Что же тогда происходит? Что произойдет, если какой-то DNS уже кэшировал множество записей для некоторого домена и не хочет хранить больше? Будет ли домен заблокирован или забанен? Будут ли удалены старые записи до истечения срока их жизни? Есть ли на это официальная политика?
Поведение кэширования полностью зависит от реализации. Единственное требование - кэшированная информация должна быть правильной (естественно) и не должна быть старше, чем указано в TTL. Таким образом, сервер в вашем примере может выбрасывать записи так быстро и так часто, как он хочет.
Как говорит Калле, это зависит от реализации.

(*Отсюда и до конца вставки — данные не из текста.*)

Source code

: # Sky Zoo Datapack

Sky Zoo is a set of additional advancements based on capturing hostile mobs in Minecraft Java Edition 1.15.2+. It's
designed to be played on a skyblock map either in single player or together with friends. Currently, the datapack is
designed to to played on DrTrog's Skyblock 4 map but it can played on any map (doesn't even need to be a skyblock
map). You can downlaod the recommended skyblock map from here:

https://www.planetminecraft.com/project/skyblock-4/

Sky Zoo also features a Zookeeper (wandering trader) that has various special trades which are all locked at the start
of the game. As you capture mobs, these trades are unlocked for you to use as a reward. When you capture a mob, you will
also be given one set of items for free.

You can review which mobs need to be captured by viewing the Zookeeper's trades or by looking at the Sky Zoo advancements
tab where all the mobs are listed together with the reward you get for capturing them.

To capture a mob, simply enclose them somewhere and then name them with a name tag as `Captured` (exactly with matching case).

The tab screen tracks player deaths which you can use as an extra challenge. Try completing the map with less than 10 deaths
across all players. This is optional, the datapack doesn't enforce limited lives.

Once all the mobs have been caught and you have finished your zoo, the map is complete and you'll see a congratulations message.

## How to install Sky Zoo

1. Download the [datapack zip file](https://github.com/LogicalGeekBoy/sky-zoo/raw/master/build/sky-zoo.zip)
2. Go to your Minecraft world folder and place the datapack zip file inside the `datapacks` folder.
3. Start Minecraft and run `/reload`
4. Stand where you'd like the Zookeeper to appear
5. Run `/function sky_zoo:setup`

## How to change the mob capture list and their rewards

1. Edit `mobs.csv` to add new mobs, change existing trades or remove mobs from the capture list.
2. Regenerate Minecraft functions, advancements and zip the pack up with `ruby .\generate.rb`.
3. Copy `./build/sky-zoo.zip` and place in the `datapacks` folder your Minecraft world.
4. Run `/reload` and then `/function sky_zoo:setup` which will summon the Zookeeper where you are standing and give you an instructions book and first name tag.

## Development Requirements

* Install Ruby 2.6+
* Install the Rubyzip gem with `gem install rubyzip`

Я собираюсь вникнуть немного подробнее.
Наиболее распространенный подход, который используют серверы имен, - это на основе памяти подходить. Максимальный объем памяти определяется (либо по умолчанию, либо в конфигурации пользователя), и при нормальной работе данные кэшируются до истечения срока его действия. Когда достигается предел памяти, программное обеспечение начинает отбрасывать менее используемые записи, чтобы освободить память для новых записей, обычно начиная с самых старых данных в кэше и, возможно, учитывая также и наименее запрашиваемые данные.
Множество реализаций серверов имен не реализовать любой вид черного списка запросов на основе IP. В основном это связано с тем, насколько легко подменить IP-адрес в UDP, что значительно упростило бы выполнение отказа в обслуживании DNS для законного IP-адреса, которому нужны данные. Я мог бы притвориться вашим IP, забивать серверы имен Google, пока они не проигнорируют ваш IP, и тогда вы не сможете попасть на Google.com. Это было бы плохо, так как без Google Runbook большинство сотрудников вашей компании потеряли бы возможность притворяться, что они знают, как выполнять свою работу. Если учесть тот факт, что злоумышленник может просто изменить IP-адрес, который он подделывает, если он заблокирован, занесение в черный список IP становится очень непривлекательным вариантом для большинства операторов серверов.
В связи с возросшей популярностью циклических атак меток / имен хостов, направленных на рекурсивные DNS-серверы (о которых я не буду здесь вдаваться), все больше и больше программных пакетов начинают включать параметры для ограничение скорости входящие запросы по нескольким критериям. Идея здесь не в том, чтобы полностью блокировать IP-адреса (потому что IP-адрес, вероятно, подделывают, и легко подделать другой), а вместо этого сделать менее эффективным и, следовательно, непривлекательным использование DNS-сервера в такого рода атаках.
В любом случае, если коротко, то обычно вам не нужно беспокоиться о том, что кто-то получит ваш домен или даже ваш IP-адрес, заблокированный рекурсивным DNS-сервером. Это, безусловно, возможно, если стороны, о которых идет речь, не очень часто используются в атаках и поэтому не знают, почему это обычно плохая идея для запрета доменов или IP-адресов, но редко. Опытные забанят ваш домен (временно) только в том случае, если их платформа используется для атака серверов имен для вашего домена, и в этом случае они считают, что они делают вам одолжение не посылая вам запросы.